Ladies and gentlemen, the plot to wreck our country, steal an election, overthrow a President, and evade justice is well under way. If you would stand against all of that, I urge you in the strongest possible terms to vote in this election with the urgency of the blindfolded lady, laying aside her scales, and swinging with finality her judgment in the sword. We must have Justice. The treasons have been too many.  The betrayals have been too common. The corruptions have been too frequent.  Our own government is in insurrection against us and our president. Voting for Donald Trump on or before November 3rd, 2020, is the only way to put it right. For all of us.

 

 

 

 

6 thoughts on “Voting to Save America”

  1. Mark, I found your blog searching for info on Dan Riehl, have you any word on him since he was in the hospital years ago in 2012?

    1. No, unfortunately, I’ve not heard from Dan in a long, long time. I’m sorry I can’t be of more help. I’ve looked for him on Twitter, but not found him.

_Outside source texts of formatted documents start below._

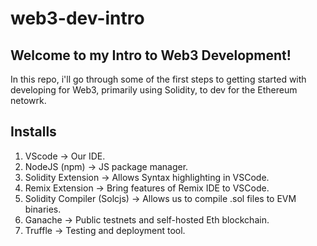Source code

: # web3-dev-intro

## Welcome to my Intro to Web3 Development! 
In this repo, i'll go through some of the first steps to getting started with developing for Web3, primarily using Solidity, to dev for the Ethereum netowrk.

## Installs
1. VScode -> Our IDE.
2. NodeJS (npm) -> JS package manager.
3. Solidity Extension -> Allows Syntax highlighting in VSCode.
4. Remix Extension -> Bring features of Remix IDE to VSCode.
5. Solidity Compiler (Solcjs) -> Allows us to compile .sol files to EVM binaries.
6. Ganache -> Public testnets and self-hosted Eth blockchain.
7. Truffle -> Testing and deployment tool.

  2. Excellent. Our country, the greatest in world history, is clearly at an inflection point of the order of magnitude of our Founding and the Civil War. We fortunately (coincidences being God’s way of remaining anonymous) have the perfect leader for our time, as Washington and Lincoln were for theirs. A leader who has been preparing for this challenge for his entire life. You used the term “Deep State” in your essay. I believe that Our President’s unmasking and taking down of this evil, sinister, dark force will be his, and our, greatest accomplishment. All of the forces arrayed against him – and us – are a part, including the Marxist Dems, the Drive Bye Propaganda Media, the Political Class, the Globalists, the Anarchists, the Never Trumpers, and the list goes on. I keep coming across an 80/20 ratio. The percentage of blacks who want the same or more policiing in their neighborhoods. The percentage of voters who want the violence stopped. The percentage of Green Bay Packer season ticket holders who declined to renew! (speaking as a lifelong Packer fan and stock owner). It’s popping up all over. I believe that, by the time November 3 comes, The Great Awakening will result in a similar ratio in our election, setting the forces of evil back for decades. #StraightRedTicket2020!